The former Ukrainian Prime Minister Yulia Tymoshenko has been sentenced to seven years in jail after a judge found her guilty of exceeding her powers when she agreed a gas deal with Russia in 2009. David Stern reports from Kiev.

Mrs Tymoshenko repeatedly interrupted the presiding judge Rodion Kireyev as he read out the sentence, shouting "Glory to Ukraine". In addition to the seven-year jail term, she was fined close to $200m. She was accused of exceeding her authority in signing a gas agreement in 2009 with the Russian Prime Minister Vladimir Putin, which ended a so-called "gas war" between the two countries. Mrs Tymoshenko called the proceedings a political show trial and said it was revenge for her opposing President Viktor Yanukovych. The case has been closely watched in the United States and in European capitals, where diplomats have privately echoed her claims.The European Union and Russia have criticised the sentencing of Mrs Tymoshenko.

State media in Burma have announced an amnesty for more than 6,300 prisoners. State television said the releases would begin on Wednesday. Burma is thought to be holding more than 2,000 political prisoners. Our South East Asia correspondent Rachel Harvey reports from neighbouring Thailand.

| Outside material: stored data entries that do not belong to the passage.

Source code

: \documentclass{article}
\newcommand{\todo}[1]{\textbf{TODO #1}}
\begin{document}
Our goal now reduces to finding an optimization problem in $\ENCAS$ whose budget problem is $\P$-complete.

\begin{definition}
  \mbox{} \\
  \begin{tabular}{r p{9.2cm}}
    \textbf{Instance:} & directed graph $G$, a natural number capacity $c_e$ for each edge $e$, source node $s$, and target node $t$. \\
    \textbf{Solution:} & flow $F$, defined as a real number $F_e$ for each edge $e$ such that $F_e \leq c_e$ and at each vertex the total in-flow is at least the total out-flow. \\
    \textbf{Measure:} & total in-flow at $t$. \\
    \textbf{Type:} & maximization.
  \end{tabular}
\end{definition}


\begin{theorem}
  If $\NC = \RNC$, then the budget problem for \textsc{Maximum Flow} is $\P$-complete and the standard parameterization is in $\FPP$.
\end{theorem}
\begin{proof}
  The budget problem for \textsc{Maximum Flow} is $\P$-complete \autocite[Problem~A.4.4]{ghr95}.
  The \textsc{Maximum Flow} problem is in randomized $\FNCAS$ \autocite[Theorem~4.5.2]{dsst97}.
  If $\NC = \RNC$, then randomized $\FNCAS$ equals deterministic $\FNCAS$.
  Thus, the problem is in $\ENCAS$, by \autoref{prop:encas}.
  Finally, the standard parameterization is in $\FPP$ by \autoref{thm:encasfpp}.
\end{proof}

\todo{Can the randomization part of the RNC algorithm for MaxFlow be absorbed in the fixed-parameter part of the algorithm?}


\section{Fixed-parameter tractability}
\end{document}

First, Burma's own newly established human rights body urged the president to free what it called "prisoners of conscience"; a few hours later, a statement read out on official media said a total of 6,359 detainees would be granted amnesty on what it called humanitarian grounds, though it didn't make clear how many of those would be political prisoners. The announcement will be welcomed in Western capitals and may lead to calls for some kind of reciprocal measure to encourage further reform.

British and American naval forces have taken control of an Italian cargo ship hijacked by Somali pirates, and freed all 23 crew members. The ship was hijacked on Monday in the Indian Ocean, almost 1,000km off the Somali coast. Mike Wooldridge has the details.

The cargo ship, the Montecristo, with a crew of seven Italians, 10 Ukrainians and six Indian nationals, was seized as piracy in the waters off Somalia was expected to see a new upsurge with the ending of the monsoon. Latest reports say 11 pirates were involved. The Ministry of Defence in London says the Fort Victoria and a US frigate went to the aid of the hijacked cargo ship. As the British and American vessels approached, the pirates surrendered, and a Royal Navy party then carried out what's known as a compliant boarding - meaning they met no resistance.

Greece's international creditors say that the country will receive the next instalment of bailout loans in early November to save it from a debt default. There had been uncertainty over the payment because Greece has failed to meet the targets for reducing its deficit for this year. The announcement follows days of talks in Athens.

This is the latest World News from the BBC in London.

Egypt's deputy prime minister and finance minister has resigned from his post over the government's handling of Sunday's deadly Coptic Christian protest. His resignation came as members of the Coptic Christian community began a three-day fast to mourn the 25 people killed. About 2,000 people had gathered in Cairo on Sunday for an initially peaceful rally to protest at the destruction of a church in southern Egypt last month.

A report into unrest in China's factories says a new generation of migrant workers is becoming increasingly assertive and willing to strike for higher pay and better conditions. The Hong Kong-based research group, the China Labour Bulletin, says nearly half of China's 200 million internal migrants have no wish to return to their villages. It says that they want money to build a new life in the cities. Damian Grammaticas reports from Beijing.

For Chinese ruling Communist Party, this new assertiveness poses a real problem. It needs to keep a lid on discontent in its labour force. It wants to see incomes and living standards improve, but it will not allow workers to form their own independent unions which could challenge the party, so they remain disorganised. Any brave enough to lead industrial action often lose their jobs. And for consumers in the West, it means everything from jeans to iPhones, toys to televisions may become just a little bit more expensive.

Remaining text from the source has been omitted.